Financing is a journey.

In the public sector, the political process of budget balancing often takes a very short term focus, especially if budgets are experiencing revenue shortfalls. Many times I have seen budgets balanced with one-time revenues, or via borrowing from the future, or even “cutting” expenditures (such as pension contributions) that really can’t be cut. The counterpart in the private sector is corporate “short-termism’, a focus on quarterly returns that can have negative long term consequences, as described by this story in Barron’s.

Balancing short-term versus long-term needs, building for the future, having the courage to not kick tough decisions down the road—these are all important financial choices.

Financing is built on agency.

In other words, you can choose to exercise your choices, or you can choose to defer to the status quo. Not choosing is indeed a choice. Sometimes we hire experts because we believe that financing is an esoteric and incomprehensible field, and indeed there are many who are happy to make it so! But the real work of financing is engaging your partners in making choices. And this is something that anyone and everyone can practice and excel at.

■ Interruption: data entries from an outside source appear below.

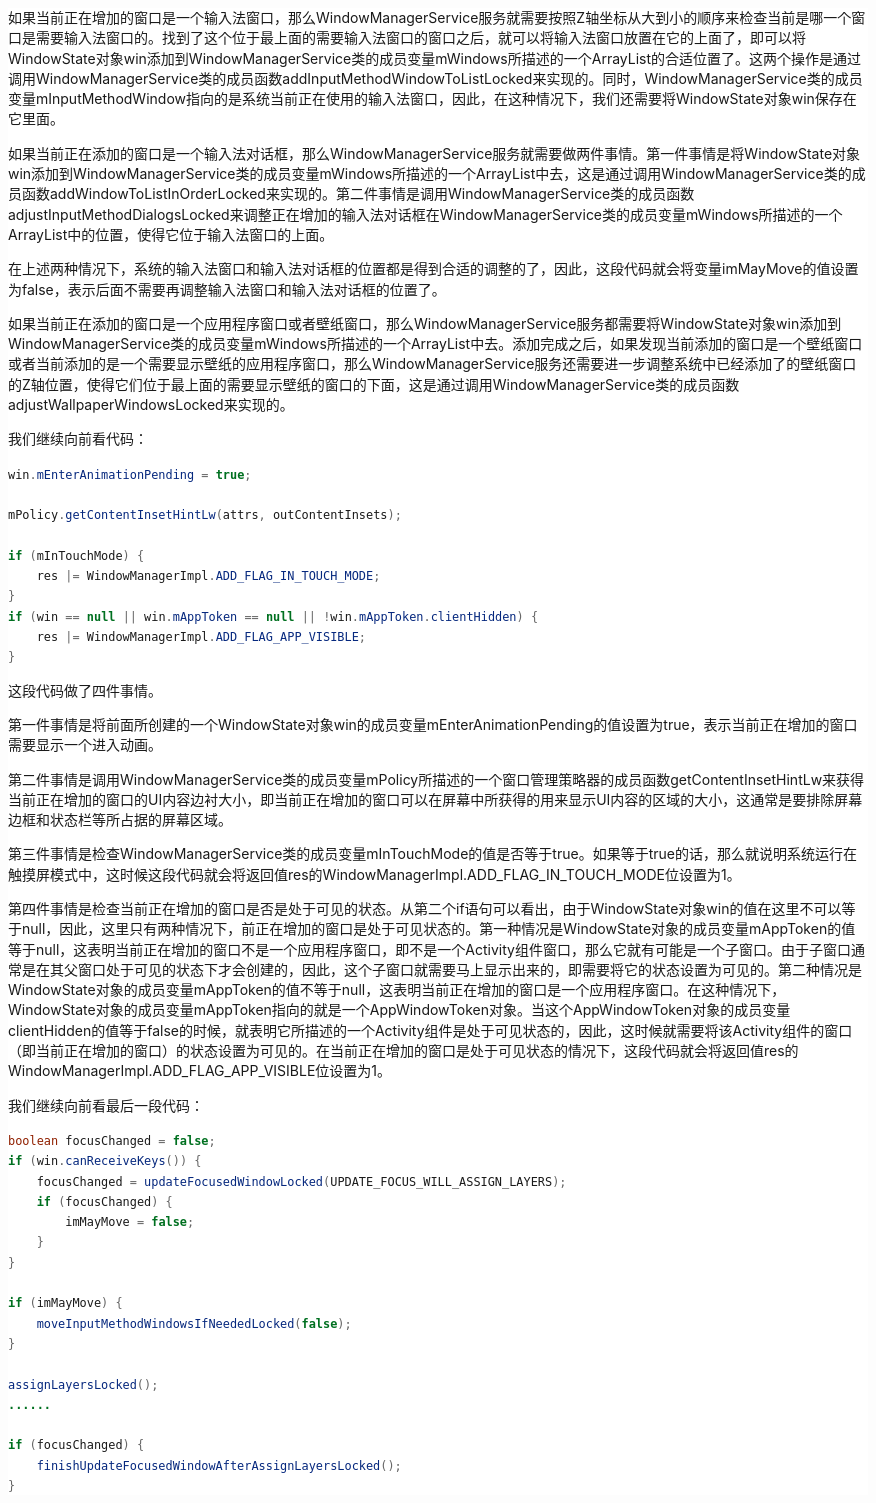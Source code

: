 如果当前正在增加的窗口是一个输入法窗口，那么WindowManagerService服务就需要按照Z轴坐标从大到小的顺序来检查当前是哪一个窗口是需要输入法窗口的。找到了这个位于最上面的需要输入法窗口的窗口之后，就可以将输入法窗口放置在它的上面了，即可以将WindowState对象win添加到WindowManagerService类的成员变量mWindows所描述的一个ArrayList的合适位置了。这两个操作是通过调用WindowManagerService类的成员函数addInputMethodWindowToListLocked来实现的。同时，WindowManagerService类的成员变量mInputMethodWindow指向的是系统当前正在使用的输入法窗口，因此，在这种情况下，我们还需要将WindowState对象win保存在它里面。

如果当前正在添加的窗口是一个输入法对话框，那么WindowManagerService服务就需要做两件事情。第一件事情是将WindowState对象win添加到WindowManagerService类的成员变量mWindows所描述的一个ArrayList中去，这是通过调用WindowManagerService类的成员函数addWindowToListInOrderLocked来实现的。第二件事情是调用WindowManagerService类的成员函数adjustInputMethodDialogsLocked来调整正在增加的输入法对话框在WindowManagerService类的成员变量mWindows所描述的一个ArrayList中的位置，使得它位于输入法窗口的上面。

在上述两种情况下，系统的输入法窗口和输入法对话框的位置都是得到合适的调整的了，因此，这段代码就会将变量imMayMove的值设置为false，表示后面不需要再调整输入法窗口和输入法对话框的位置了。

如果当前正在添加的窗口是一个应用程序窗口或者壁纸窗口，那么WindowManagerService服务都需要将WindowState对象win添加到WindowManagerService类的成员变量mWindows所描述的一个ArrayList中去。添加完成之后，如果发现当前添加的窗口是一个壁纸窗口或者当前添加的是一个需要显示壁纸的应用程序窗口，那么WindowManagerService服务还需要进一步调整系统中已经添加了的壁纸窗口的Z轴位置，使得它们位于最上面的需要显示壁纸的窗口的下面，这是通过调用WindowManagerService类的成员函数adjustWallpaperWindowsLocked来实现的。

我们继续向前看代码：

```java
win.mEnterAnimationPending = true;  
  
mPolicy.getContentInsetHintLw(attrs, outContentInsets);  
  
if (mInTouchMode) {  
    res |= WindowManagerImpl.ADD_FLAG_IN_TOUCH_MODE;  
}  
if (win == null || win.mAppToken == null || !win.mAppToken.clientHidden) {  
    res |= WindowManagerImpl.ADD_FLAG_APP_VISIBLE;  
}  
```
这段代码做了四件事情。

第一件事情是将前面所创建的一个WindowState对象win的成员变量mEnterAnimationPending的值设置为true，表示当前正在增加的窗口需要显示一个进入动画。

第二件事情是调用WindowManagerService类的成员变量mPolicy所描述的一个窗口管理策略器的成员函数getContentInsetHintLw来获得当前正在增加的窗口的UI内容边衬大小，即当前正在增加的窗口可以在屏幕中所获得的用来显示UI内容的区域的大小，这通常是要排除屏幕边框和状态栏等所占据的屏幕区域。

第三件事情是检查WindowManagerService类的成员变量mInTouchMode的值是否等于true。如果等于true的话，那么就说明系统运行在触摸屏模式中，这时候这段代码就会将返回值res的WindowManagerImpl.ADD_FLAG_IN_TOUCH_MODE位设置为1。

第四件事情是检查当前正在增加的窗口是否是处于可见的状态。从第二个if语句可以看出，由于WindowState对象win的值在这里不可以等于null，因此，这里只有两种情况下，前正在增加的窗口是处于可见状态的。第一种情况是WindowState对象的成员变量mAppToken的值等于null，这表明当前正在增加的窗口不是一个应用程序窗口，即不是一个Activity组件窗口，那么它就有可能是一个子窗口。由于子窗口通常是在其父窗口处于可见的状态下才会创建的，因此，这个子窗口就需要马上显示出来的，即需要将它的状态设置为可见的。第二种情况是WindowState对象的成员变量mAppToken的值不等于null，这表明当前正在增加的窗口是一个应用程序窗口。在这种情况下，WindowState对象的成员变量mAppToken指向的就是一个AppWindowToken对象。当这个AppWindowToken对象的成员变量clientHidden的值等于false的时候，就表明它所描述的一个Activity组件是处于可见状态的，因此，这时候就需要将该Activity组件的窗口（即当前正在增加的窗口）的状态设置为可见的。在当前正在增加的窗口是处于可见状态的情况下，这段代码就会将返回值res的WindowManagerImpl.ADD_FLAG_APP_VISIBLE位设置为1。

我们继续向前看最后一段代码：

```java
boolean focusChanged = false;  
if (win.canReceiveKeys()) {  
    focusChanged = updateFocusedWindowLocked(UPDATE_FOCUS_WILL_ASSIGN_LAYERS);  
    if (focusChanged) {  
        imMayMove = false;  
    }  
}  
  
if (imMayMove) {  
    moveInputMethodWindowsIfNeededLocked(false);  
}  
  
assignLayersLocked();  
......  
  
if (focusChanged) {  
    finishUpdateFocusedWindowAfterAssignLayersLocked();  
}  
```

Choices often can feel burdensome. There are so many trade-offs and interests to consider. But being in a position to make choices is also being in a position of privilege. Your choices can transform people’s lives and their communities. Approach choosing by examining which values are taking precedence, looking for unintended consequences, embracing creativity, appreciating the persistence required, and exercising your capacity to act—all of which will enhance your impact.